§ **What needs to be done**
In the data below, work out how many lines include the string "unknown". Only the number should be given.

§ **Supplied records**
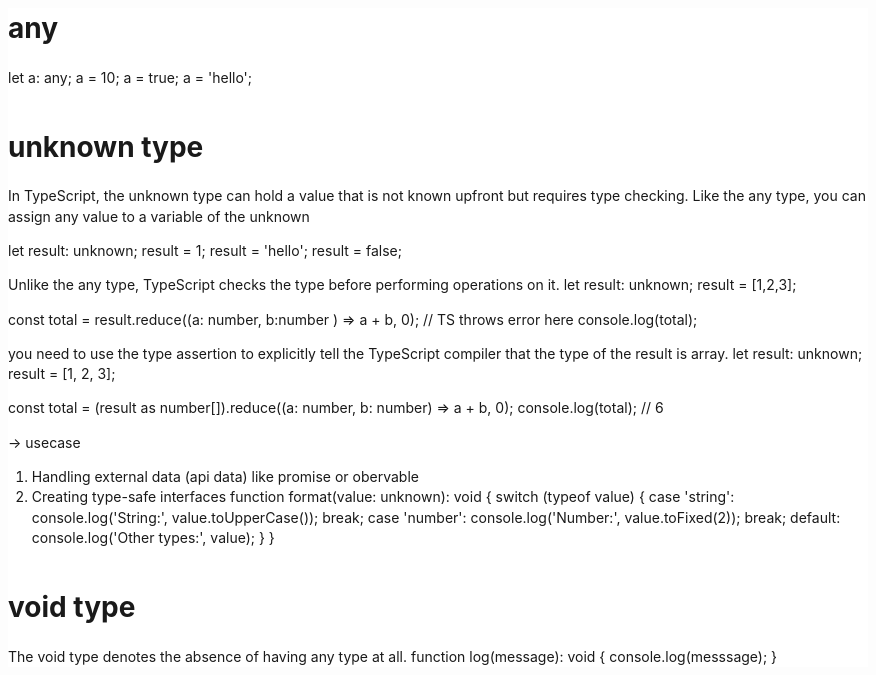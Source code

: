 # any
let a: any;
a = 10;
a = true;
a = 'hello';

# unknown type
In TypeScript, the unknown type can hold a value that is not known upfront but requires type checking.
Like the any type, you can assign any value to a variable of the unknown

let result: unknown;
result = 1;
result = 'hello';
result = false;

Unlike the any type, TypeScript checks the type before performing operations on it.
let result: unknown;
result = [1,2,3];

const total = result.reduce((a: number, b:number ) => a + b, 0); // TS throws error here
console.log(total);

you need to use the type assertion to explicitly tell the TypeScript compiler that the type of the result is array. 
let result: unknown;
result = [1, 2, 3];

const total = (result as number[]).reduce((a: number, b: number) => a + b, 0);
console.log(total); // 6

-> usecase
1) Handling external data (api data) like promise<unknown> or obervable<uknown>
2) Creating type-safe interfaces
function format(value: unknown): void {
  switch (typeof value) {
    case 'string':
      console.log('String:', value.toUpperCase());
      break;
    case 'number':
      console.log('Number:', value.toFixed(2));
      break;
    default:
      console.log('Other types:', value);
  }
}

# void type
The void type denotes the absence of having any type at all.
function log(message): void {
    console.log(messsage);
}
==
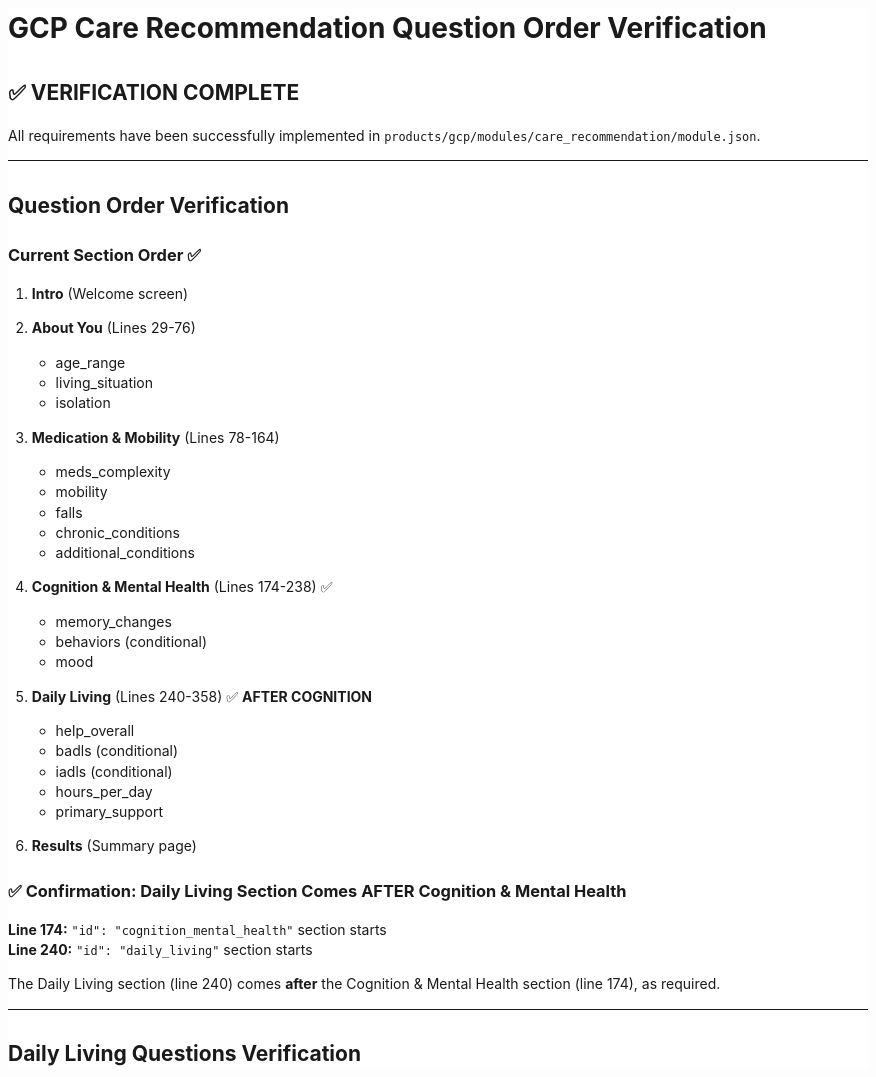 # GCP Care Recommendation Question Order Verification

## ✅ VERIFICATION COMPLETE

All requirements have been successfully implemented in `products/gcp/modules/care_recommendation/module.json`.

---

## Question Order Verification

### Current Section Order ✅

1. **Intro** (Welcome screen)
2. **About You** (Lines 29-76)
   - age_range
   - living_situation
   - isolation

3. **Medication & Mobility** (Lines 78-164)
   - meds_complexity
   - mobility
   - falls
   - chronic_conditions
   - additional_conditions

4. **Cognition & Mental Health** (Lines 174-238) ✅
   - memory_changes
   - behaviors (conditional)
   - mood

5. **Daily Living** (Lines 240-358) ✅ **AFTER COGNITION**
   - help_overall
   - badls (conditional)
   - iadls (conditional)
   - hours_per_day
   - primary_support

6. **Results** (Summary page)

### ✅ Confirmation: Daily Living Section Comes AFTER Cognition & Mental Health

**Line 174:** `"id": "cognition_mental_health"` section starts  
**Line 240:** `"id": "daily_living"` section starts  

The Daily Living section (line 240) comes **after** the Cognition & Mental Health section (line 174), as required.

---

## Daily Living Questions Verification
==
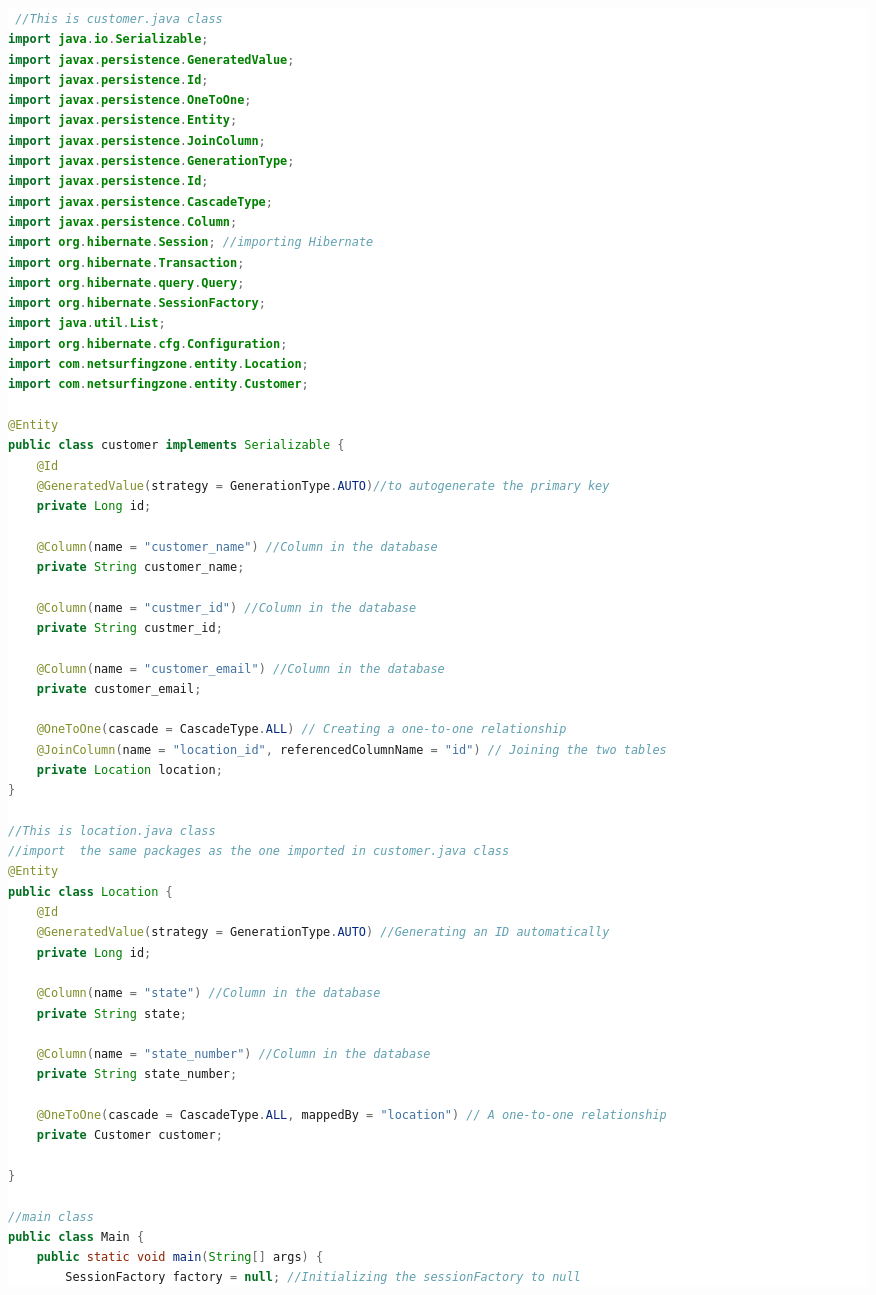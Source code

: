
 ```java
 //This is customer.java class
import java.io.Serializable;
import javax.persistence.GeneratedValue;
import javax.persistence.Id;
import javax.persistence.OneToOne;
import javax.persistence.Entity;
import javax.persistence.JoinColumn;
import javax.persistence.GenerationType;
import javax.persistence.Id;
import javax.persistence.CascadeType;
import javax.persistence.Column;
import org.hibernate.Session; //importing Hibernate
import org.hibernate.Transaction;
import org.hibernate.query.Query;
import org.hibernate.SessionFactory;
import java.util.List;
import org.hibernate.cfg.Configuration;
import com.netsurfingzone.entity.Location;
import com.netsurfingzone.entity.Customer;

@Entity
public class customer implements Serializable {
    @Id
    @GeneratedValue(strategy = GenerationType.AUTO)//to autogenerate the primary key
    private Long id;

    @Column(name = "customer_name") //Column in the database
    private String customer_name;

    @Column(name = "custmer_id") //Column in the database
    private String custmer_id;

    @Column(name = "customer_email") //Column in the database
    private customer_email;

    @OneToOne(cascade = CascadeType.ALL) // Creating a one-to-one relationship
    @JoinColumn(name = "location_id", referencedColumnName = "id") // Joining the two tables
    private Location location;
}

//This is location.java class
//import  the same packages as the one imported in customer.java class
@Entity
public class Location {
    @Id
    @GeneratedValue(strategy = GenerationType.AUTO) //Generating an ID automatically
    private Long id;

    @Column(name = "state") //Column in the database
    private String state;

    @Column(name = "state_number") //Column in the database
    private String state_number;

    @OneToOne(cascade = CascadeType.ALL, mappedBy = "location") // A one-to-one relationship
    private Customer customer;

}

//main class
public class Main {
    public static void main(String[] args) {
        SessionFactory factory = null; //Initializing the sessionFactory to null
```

§ **Problem solution**
8